Physical Risks and Protective Factors

In addition to provider face time, the team identified risk factors specific to suicidal ideation including polysomatic complaints such as fatigue, dizziness, and weakness. Factors related to suicide attempt included obesity and drug dependence. While these factors are critical in disease management, the study suggests their contribution to suicide in FM patients can be mitigated by regular physician contact.

“It’s not just about risk factors, it is about what keeps people from hurting themselves, protective factors,” McKernan said. “If you really break it down, the people who were having suicidal thoughts weren’t going in to the doctor as much. I think about the people who might be falling through the cracks. Chronic pain in and of itself is very isolating over time.”

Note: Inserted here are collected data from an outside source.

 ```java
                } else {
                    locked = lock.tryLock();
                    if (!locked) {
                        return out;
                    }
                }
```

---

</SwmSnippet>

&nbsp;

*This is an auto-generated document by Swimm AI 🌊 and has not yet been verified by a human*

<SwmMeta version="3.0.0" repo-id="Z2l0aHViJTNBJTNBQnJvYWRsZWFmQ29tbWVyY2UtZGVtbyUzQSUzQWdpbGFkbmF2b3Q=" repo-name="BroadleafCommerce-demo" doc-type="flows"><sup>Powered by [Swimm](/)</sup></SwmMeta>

“Often, when you are hurting, your body tells you to stay in bed,” McKernan said. “Moving is the last thing that you want to do. And when you are tired, when your mood is low, when your body aches, you don’t want to see anybody; but that is exactly what you need to do – contact your doctors, stay in touch with them, and move. It really can make a difference.”

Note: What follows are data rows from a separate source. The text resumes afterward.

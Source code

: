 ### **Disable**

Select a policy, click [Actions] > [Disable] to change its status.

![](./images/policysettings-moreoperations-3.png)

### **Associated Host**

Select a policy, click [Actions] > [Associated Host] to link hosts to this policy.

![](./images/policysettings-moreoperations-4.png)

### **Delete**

The study was funded the Vanderbilt Patient-Centered Outcomes Research Education and Training (VPOCKET) Initiative, funded by the Agency for Healthcare Research and Quality, and the BioVU Synthetic Derivative, funded by the National Center for Advancing Translational Sciences.

About the Expert

Lindsey McKernan, Ph.D.

Lindsey McKernan, Ph.D., M.P.H., is assistant professor of Psychiatry and Behavioral Sciences and Physical Medicine and Rehabilitation at Vanderbilt University Medical Center. She is a licensed clinical psychologist and practices in the Osher Center for Integrative Medicine at Vanderbilt. Her research and clinical work involves the treatment of co-occurring chronic health conditions and understanding psychological factors influencing chronic pain.

Colin Walsh, M.D.

Colin Walsh, M.D., is associate professor of biomedical informatics, medicine and psychiatry and behavioral sciences at Vanderbilt University Medical Center. His research and operational work focus on machine learning/data science applied to mental health, utilization optimization and quality improvement and an analytics approach to value-based healthcare.

FOOTNOTES

Model performance was measured through discrimination – including area under the receiver operating characteristic (AUC), sensitivity, and specificity – and calibration. Risk factors were selected by regression, with bootstrapping for both outcomes. Secondary utilization analyses converted time-based-billing codes to equivalent minutes to estimate face-to-face provider contact.